[whatwg] [media] startOffsetTime, also add startTime?

Mon Apr 2 17:21:43 PDT 2012

On Fri, 9 Mar 2012, Philip Jägenstedt wrote:
> On Thu, 08 Mar 2012 19:16:40 +0100, Ian Hickson <ian at hixie.ch> wrote:
> > On Thu, 8 Mar 2012, Philip Jägenstedt wrote:
> > > 
> > > I suggest the property offsetTime, defined as the stream time in 
> > > seconds which currentTime and duration are relative to.
> > 
> > I don't understand what this means. The currentTime is relative to the 
> > media timeline, which is UA-defined and "should" be based on the media 
> > timeline.
> 
> The BBC wrote a blog post [1] about how currentTime varies between 
> Firefox and Chrome. Opera does the same as Firefox here. You're right, 
> however, that the way "media timeline" doesn't make any guarantee that 
> currentTime starts at 0 or that duration is the duration. I think that 
> the implementations predate the "media timeline" concept, and I agree 
> with the BBC blog post that the Opera/Firefox behavior is better. 
> Controls written assuming that currentTime goes from 0 to duration won't 
> break and duration will actually mean duration.

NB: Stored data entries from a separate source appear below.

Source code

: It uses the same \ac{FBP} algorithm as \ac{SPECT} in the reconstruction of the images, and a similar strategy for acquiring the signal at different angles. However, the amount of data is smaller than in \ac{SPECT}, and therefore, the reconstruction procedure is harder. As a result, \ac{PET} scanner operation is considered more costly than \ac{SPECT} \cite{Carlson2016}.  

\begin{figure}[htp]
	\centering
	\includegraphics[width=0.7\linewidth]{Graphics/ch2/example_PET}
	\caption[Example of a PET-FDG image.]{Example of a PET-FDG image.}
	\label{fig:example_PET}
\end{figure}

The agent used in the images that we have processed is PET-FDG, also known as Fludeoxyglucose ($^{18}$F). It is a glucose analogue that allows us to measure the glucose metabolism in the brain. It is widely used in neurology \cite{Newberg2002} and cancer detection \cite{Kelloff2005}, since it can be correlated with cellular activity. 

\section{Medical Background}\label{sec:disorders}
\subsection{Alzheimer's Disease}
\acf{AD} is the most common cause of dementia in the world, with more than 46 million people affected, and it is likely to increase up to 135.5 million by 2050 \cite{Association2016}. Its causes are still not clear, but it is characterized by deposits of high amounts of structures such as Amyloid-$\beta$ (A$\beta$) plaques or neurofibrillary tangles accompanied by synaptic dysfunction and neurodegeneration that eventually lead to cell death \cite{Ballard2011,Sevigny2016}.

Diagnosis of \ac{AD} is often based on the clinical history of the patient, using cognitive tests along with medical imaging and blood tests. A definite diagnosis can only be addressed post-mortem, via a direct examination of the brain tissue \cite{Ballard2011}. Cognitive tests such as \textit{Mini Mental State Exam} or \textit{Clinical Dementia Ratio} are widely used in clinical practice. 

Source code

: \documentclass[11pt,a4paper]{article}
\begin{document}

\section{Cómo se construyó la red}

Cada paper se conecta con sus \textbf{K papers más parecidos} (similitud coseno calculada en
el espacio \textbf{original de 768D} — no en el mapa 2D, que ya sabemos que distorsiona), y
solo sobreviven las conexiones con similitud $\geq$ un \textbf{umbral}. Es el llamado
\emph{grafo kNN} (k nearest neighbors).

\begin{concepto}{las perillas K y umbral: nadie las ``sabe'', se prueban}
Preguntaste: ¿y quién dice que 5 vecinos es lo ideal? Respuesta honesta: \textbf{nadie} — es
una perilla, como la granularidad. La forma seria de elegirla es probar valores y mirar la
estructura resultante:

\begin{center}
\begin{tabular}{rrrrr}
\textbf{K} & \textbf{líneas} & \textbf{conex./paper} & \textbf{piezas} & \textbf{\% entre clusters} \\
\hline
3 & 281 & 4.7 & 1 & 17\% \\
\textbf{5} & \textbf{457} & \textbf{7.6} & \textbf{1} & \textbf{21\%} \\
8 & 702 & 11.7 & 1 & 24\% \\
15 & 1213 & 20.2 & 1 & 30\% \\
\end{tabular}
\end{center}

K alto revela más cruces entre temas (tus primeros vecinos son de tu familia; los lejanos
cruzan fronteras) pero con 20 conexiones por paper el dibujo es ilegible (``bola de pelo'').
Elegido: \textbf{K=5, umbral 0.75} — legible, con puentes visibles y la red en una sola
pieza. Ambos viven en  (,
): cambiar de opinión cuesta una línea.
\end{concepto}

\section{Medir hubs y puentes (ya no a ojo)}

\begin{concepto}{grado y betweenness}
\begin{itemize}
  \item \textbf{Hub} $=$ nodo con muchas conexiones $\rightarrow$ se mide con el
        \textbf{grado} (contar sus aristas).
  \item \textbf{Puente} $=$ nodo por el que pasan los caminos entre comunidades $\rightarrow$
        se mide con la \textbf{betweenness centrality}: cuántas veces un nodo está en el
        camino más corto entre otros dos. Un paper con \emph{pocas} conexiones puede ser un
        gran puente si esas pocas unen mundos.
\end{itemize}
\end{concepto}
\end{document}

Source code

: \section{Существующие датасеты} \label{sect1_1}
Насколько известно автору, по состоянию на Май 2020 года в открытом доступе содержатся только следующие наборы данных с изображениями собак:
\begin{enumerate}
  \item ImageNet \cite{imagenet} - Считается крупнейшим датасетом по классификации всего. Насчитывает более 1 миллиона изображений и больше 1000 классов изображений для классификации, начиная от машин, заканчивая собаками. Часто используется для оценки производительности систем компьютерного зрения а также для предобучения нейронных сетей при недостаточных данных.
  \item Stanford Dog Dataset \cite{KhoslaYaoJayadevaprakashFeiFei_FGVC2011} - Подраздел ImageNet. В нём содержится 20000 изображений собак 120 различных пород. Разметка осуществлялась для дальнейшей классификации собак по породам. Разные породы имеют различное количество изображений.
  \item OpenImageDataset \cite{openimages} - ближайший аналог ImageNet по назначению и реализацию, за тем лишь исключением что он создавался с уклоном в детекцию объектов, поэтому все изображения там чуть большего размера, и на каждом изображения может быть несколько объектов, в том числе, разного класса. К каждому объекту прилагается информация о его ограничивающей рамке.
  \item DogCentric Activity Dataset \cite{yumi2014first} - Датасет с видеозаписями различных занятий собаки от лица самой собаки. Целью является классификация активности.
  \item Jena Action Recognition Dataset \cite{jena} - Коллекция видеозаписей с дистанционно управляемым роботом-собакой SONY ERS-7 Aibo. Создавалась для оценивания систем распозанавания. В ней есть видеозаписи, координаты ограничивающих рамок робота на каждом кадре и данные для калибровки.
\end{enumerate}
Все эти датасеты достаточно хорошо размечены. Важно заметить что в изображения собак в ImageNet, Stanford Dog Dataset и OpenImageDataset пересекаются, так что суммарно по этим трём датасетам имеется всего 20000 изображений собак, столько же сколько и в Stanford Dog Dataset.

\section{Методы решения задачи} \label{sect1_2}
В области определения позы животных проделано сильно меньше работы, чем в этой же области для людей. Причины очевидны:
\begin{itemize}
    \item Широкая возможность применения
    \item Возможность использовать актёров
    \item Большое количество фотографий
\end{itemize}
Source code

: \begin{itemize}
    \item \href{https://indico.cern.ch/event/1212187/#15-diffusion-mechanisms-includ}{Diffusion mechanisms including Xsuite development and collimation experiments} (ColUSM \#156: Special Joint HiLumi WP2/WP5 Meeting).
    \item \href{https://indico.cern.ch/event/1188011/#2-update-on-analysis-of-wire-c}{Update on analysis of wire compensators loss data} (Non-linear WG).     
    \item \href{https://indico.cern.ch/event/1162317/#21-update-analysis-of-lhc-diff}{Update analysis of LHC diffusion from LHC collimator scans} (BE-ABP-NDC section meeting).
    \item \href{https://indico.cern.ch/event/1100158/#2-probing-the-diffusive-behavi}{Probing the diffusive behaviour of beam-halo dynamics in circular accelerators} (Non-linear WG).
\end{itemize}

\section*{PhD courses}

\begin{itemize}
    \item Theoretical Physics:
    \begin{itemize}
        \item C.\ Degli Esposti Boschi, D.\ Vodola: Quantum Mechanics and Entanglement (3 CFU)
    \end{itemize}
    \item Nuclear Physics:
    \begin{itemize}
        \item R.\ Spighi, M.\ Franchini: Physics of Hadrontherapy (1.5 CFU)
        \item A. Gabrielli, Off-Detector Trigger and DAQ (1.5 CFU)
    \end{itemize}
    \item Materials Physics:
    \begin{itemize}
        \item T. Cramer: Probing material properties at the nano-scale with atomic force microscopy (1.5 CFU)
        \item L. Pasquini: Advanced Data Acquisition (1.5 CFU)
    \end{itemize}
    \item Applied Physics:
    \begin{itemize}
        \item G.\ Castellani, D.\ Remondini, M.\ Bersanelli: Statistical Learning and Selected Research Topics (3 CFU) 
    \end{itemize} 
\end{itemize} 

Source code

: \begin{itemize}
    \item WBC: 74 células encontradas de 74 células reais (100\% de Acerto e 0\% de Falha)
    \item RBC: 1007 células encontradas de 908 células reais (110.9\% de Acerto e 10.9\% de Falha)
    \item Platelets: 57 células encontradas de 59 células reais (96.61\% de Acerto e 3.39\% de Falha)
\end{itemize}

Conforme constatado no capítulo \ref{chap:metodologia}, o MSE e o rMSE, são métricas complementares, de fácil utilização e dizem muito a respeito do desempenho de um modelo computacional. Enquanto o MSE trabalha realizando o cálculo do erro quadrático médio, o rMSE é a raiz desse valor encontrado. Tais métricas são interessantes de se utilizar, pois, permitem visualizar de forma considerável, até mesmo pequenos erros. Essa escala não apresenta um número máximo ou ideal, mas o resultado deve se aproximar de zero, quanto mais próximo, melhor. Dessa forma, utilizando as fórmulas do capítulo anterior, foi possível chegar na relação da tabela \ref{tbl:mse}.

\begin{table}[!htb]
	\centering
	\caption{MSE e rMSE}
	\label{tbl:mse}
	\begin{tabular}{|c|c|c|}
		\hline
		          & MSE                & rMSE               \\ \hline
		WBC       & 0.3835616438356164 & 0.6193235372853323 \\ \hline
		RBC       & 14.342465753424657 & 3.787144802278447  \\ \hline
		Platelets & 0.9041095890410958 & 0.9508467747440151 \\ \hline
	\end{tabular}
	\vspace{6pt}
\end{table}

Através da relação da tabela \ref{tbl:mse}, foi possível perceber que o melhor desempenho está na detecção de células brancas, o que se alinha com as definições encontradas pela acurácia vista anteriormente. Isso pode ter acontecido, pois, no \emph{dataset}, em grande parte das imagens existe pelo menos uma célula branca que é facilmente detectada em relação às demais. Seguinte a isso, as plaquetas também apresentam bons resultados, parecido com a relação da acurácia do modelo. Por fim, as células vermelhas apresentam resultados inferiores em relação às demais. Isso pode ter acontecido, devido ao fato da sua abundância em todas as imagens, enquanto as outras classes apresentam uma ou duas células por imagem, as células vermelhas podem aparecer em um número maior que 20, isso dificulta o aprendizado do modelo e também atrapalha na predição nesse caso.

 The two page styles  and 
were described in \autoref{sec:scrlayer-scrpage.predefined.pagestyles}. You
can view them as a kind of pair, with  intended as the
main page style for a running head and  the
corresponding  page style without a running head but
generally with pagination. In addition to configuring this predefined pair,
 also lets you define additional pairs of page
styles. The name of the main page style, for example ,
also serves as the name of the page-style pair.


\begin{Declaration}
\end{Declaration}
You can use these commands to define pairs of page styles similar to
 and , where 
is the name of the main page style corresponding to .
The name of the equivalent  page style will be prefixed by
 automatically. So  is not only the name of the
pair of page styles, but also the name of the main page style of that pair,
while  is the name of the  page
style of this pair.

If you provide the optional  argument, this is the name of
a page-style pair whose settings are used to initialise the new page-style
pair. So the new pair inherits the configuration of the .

Controls written assuming that currentTime goes from 0 to duration are 
going to look mighty ugly when dealing with infinite streams where the 
browser is only buffering the last 30 minutes, DVR-style. I don't think 
this is a sane assumption.

Or to put it another way: currentTime does always go from 0 to duration, 
and duration could be Infinity; but at any particular time, only a part of 
that is a seekable range.

> > > In practice it would often be understood as the "time since the 
> > > server began streaming" and would be useful to sync live streams 
> > > with out-of-band content simply by letting the out-of-band content 
> > > be relative to the start of the stream.
> > 
> > That "should" be zero. I can change that to a "must" if you like; it's 
> > a "should" because in some cases (e.g. MJPEG) you don't know what the 
> > media timeline is or how to interpret it, so there's no way to do it.
> 
> Which "should" are you referring to here?

"If the media resource somehow specifies an explicit timeline whose origin 
is not negative, then the media timeline should be that timeline" and "In 
the absence of an explicit timeline, the zero time on the media timeline 
should correspond to the first frame of the media resource".

> I really don't know what startOffsetTime is intended for. AFAICT it's a 
> piece of metadata that you could just as well provide out-of-band, but 
> for convenience it is exposed via the DOM API. I think it could be handy 
> to have and would like to implement it, but I don't understand if it's 
> any different from other metadata like producer or location of a video.

The startOffsetTime is useful for controllers who want to display a 
controller with real times, e.g. like TiVo's DVR UI, even when the 
underlying media resource has some more or less arbitrary timeline.

e.g. if a TV station starts broadcasting on some Friday at 2pm, that would 
be its zero time for its timeline, but eight months later, a user joining 
that stream doesn't care that the stream is 21 megaseconds old -- they 
just want to see 14:20 as the time that corresponds to what was streaming 
at 2:20pm.

> > > However, knowing the date of a video is still useful, potentially 
> > > even for the streaming case, so we do want to expose the DateUTC 
> > > field from WebM. However, startOffsetTime is a bad name for it, 
> > > since it's not using the same unit as currentTime. I suggest 
> > > offsetDate, to go with offsetTime.
> > 
> > I don't mind renaming startOffsetTime if people think that would help. 
> > I don't think "offsetDate" is any clearer though.
> > 
> > How about "mediaTimelineOriginDate"?
> 
> Simply "originDate" or "startDate", perhaps?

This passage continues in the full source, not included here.